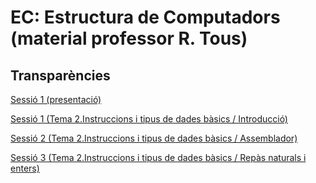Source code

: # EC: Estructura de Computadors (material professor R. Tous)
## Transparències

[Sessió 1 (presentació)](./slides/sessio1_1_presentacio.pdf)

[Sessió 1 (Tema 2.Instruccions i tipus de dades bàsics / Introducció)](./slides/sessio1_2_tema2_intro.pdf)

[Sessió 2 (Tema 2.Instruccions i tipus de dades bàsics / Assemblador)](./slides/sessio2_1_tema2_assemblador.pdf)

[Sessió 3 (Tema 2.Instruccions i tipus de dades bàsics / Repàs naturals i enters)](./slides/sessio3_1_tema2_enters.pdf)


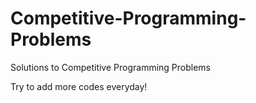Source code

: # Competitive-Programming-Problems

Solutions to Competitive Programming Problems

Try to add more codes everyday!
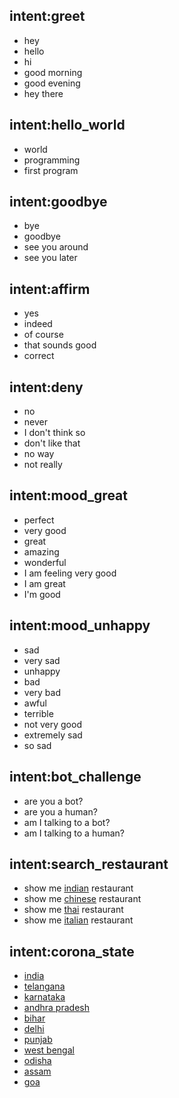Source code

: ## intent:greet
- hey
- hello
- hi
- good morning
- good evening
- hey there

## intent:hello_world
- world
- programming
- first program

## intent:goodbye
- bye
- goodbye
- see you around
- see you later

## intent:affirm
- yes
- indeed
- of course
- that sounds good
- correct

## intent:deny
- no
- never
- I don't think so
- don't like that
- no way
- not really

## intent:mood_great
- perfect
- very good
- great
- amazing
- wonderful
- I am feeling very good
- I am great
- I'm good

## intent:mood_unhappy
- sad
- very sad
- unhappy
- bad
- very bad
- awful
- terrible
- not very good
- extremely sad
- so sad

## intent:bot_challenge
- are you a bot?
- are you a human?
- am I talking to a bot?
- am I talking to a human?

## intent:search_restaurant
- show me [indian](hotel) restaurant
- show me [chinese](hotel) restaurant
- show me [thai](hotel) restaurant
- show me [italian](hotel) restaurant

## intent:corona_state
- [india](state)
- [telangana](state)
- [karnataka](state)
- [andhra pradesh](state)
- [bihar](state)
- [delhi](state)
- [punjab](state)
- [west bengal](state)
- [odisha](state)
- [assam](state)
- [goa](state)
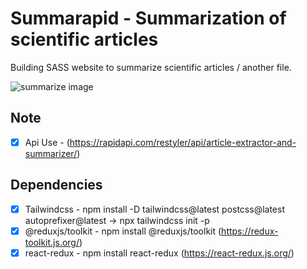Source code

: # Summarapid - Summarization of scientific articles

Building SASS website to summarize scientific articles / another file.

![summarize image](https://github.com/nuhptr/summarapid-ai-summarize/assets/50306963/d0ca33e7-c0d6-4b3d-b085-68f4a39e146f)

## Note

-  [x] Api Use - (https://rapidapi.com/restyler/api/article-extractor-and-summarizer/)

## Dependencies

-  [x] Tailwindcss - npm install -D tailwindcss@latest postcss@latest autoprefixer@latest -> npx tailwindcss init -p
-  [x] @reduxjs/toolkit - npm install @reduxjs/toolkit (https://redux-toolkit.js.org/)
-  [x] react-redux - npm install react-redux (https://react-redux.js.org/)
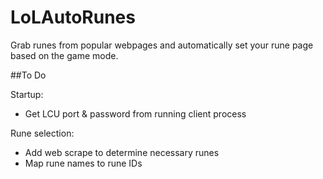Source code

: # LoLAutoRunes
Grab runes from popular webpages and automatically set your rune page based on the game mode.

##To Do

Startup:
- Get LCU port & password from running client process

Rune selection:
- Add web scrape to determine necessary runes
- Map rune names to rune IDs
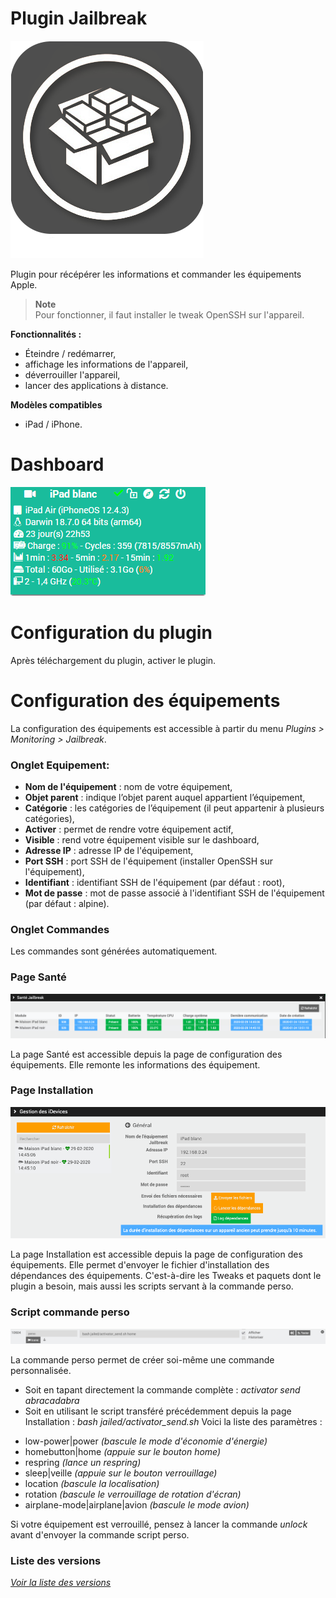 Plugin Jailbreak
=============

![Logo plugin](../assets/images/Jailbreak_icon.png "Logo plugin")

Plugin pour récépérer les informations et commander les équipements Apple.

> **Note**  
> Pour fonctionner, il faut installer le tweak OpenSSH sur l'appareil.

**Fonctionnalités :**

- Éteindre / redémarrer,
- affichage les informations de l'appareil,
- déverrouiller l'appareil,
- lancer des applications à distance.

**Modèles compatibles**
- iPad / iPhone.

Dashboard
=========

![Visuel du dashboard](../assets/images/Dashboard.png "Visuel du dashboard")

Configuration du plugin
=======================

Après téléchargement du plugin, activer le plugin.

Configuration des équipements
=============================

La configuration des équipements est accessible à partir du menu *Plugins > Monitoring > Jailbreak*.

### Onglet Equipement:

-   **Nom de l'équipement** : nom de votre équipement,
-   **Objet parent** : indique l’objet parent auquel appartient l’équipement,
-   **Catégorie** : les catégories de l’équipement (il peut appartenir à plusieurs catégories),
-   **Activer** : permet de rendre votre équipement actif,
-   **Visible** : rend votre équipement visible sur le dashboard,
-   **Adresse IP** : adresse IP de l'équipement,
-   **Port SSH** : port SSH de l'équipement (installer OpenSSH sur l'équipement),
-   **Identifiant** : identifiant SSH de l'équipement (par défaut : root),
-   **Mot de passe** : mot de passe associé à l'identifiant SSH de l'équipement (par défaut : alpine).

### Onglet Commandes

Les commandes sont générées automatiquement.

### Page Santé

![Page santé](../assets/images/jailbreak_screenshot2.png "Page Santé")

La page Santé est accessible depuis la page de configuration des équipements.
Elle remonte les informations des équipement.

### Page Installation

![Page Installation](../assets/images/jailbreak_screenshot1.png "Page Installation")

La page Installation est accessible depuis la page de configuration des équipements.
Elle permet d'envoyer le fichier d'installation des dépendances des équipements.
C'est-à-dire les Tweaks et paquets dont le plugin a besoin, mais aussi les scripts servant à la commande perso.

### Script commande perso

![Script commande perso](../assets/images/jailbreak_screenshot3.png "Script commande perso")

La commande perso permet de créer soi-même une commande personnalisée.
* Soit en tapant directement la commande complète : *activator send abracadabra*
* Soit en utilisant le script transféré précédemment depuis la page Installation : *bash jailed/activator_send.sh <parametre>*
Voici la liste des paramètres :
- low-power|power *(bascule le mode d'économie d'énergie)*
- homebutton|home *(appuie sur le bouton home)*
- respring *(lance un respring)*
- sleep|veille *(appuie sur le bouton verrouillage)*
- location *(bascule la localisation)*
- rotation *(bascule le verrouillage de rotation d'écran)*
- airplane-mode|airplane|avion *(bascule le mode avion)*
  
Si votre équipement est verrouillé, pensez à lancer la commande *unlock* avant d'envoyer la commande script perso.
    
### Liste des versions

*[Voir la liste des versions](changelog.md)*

——————————

Give back the whole of the material exactly, with the pictures removed.

Source code

: # EC: Estructura de Computadors (material professor R. Tous)
## Transparències

[Sessió 1 (presentació)](./slides/sessio1_1_presentacio.pdf)

[Sessió 1 (Tema 2.Instruccions i tipus de dades bàsics / Introducció)](./slides/sessio1_2_tema2_intro.pdf)

[Sessió 2 (Tema 2.Instruccions i tipus de dades bàsics / Assemblador)](./slides/sessio2_1_tema2_assemblador.pdf)

[Sessió 3 (Tema 2.Instruccions i tipus de dades bàsics / Repàs naturals i enters)](./slides/sessio3_1_tema2_enters.pdf)


Source code

: # Competitive-Programming-Problems

Solutions to Competitive Programming Problems

Try to add more codes everyday!
Source code

: ## intent:greet
- hey
- hello
- hi
- good morning
- good evening
- hey there

## intent:hello_world
- world
- programming
- first program

## intent:goodbye
- bye
- goodbye
- see you around
- see you later

## intent:affirm
- yes
- indeed
- of course
- that sounds good
- correct

## intent:deny
- no
- never
- I don't think so
- don't like that
- no way
- not really

## intent:mood_great
- perfect
- very good
- great
- amazing
- wonderful
- I am feeling very good
- I am great
- I'm good

## intent:mood_unhappy
- sad
- very sad
- unhappy
- bad
- very bad
- awful
- terrible
- not very good
- extremely sad
- so sad

## intent:bot_challenge
- are you a bot?
- are you a human?
- am I talking to a bot?
- am I talking to a human?

## intent:search_restaurant
- show me [indian](hotel) restaurant
- show me [chinese](hotel) restaurant
- show me [thai](hotel) restaurant
- show me [italian](hotel) restaurant

## intent:corona_state
- [india](state)
- [telangana](state)
- [karnataka](state)
- [andhra pradesh](state)
- [bihar](state)
- [delhi](state)
- [punjab](state)
- [west bengal](state)
- [odisha](state)
- [assam](state)
- [goa](state)
Source code

: # Summarapid - Summarization of scientific articles

Building SASS website to summarize scientific articles / another file.

![summarize image](https://github.com/nuhptr/summarapid-ai-summarize/assets/50306963/d0ca33e7-c0d6-4b3d-b085-68f4a39e146f)

## Note

-  [x] Api Use - (https://rapidapi.com/restyler/api/article-extractor-and-summarizer/)

## Dependencies

-  [x] Tailwindcss - npm install -D tailwindcss@latest postcss@latest autoprefixer@latest -> npx tailwindcss init -p
-  [x] @reduxjs/toolkit - npm install @reduxjs/toolkit (https://redux-toolkit.js.org/)
-  [x] react-redux - npm install react-redux (https://react-redux.js.org/)
Source code

: # LoLAutoRunes
Grab runes from popular webpages and automatically set your rune page based on the game mode.

##To Do

Startup:
- Get LCU port & password from running client process

Rune selection:
- Add web scrape to determine necessary runes
- Map rune names to rune IDs
 Plugin Jailbreak
=============

![Logo plugin](../assets/images/Jailbreak_icon.png "Logo plugin")

Plugin pour récépérer les informations et commander les équipements Apple.

> **Note**  
> Pour fonctionner, il faut installer le tweak OpenSSH sur l'appareil.

**Fonctionnalités :**

- Éteindre / redémarrer,
- affichage les informations de l'appareil,
- déverrouiller l'appareil,
- lancer des applications à distance.

**Modèles compatibles**
- iPad / iPhone.

Dashboard
=========

![Visuel du dashboard](../assets/images/Dashboard.png "Visuel du dashboard")

Configuration du plugin
=======================

Après téléchargement du plugin, activer le plugin.

Configuration des équipements
=============================

La configuration des équipements est accessible à partir du menu *Plugins > Monitoring > Jailbreak*.

### Onglet Equipement:

-   **Nom de l'équipement** : nom de votre équipement,
-   **Objet parent** : indique l’objet parent auquel appartient l’équipement,
-   **Catégorie** : les catégories de l’équipement (il peut appartenir à plusieurs catégories),
-   **Activer** : permet de rendre votre équipement actif,
-   **Visible** : rend votre équipement visible sur le dashboard,
-   **Adresse IP** : adresse IP de l'équipement,
-   **Port SSH** : port SSH de l'équipement (installer OpenSSH sur l'équipement),
-   **Identifiant** : identifiant SSH de l'équipement (par défaut : root),
-   **Mot de passe** : mot de passe associé à l'identifiant SSH de l'équipement (par défaut : alpine).

### Onglet Commandes

Les commandes sont générées automatiquement.

### Page Santé

![Page santé](../assets/images/jailbreak_screenshot2.png "Page Santé")

La page Santé est accessible depuis la page de configuration des équipements.
Elle remonte les informations des équipement.

### Page Installation

![Page Installation](../assets/images/jailbreak_screenshot1.png "Page Installation")

La page Installation est accessible depuis la page de configuration des équipements.
Elle permet d'envoyer le fichier d'installation des dépendances des équipements.
C'est-à-dire les Tweaks et paquets dont le plugin a besoin, mais aussi les scripts servant à la commande perso.

### Script commande perso

![Script commande perso](../assets/images/jailbreak_screenshot3.png "Script commande perso")

La commande perso permet de créer soi-même une commande personnalisée.
* Soit en tapant directement la commande complète : *activator send abracadabra*
* Soit en utilisant le script transféré précédemment depuis la page Installation : *bash jailed/activator_send.sh <parametre>*
Voici la liste des paramètres :
- low-power|power *(bascule le mode d'économie d'énergie)*
- homebutton|home *(appuie sur le bouton home)*
- respring *(lance un respring)*
- sleep|veille *(appuie sur le bouton verrouillage)*
- location *(bascule la localisation)*
- rotation *(bascule le verrouillage de rotation d'écran)*
- airplane-mode|airplane|avion *(bascule le mode avion)*
  
Si votre équipement est verrouillé, pensez à lancer la commande *unlock* avant d'envoyer la commande script perso.
    
### Liste des versions

*[Voir la liste des versions](changelog.md)*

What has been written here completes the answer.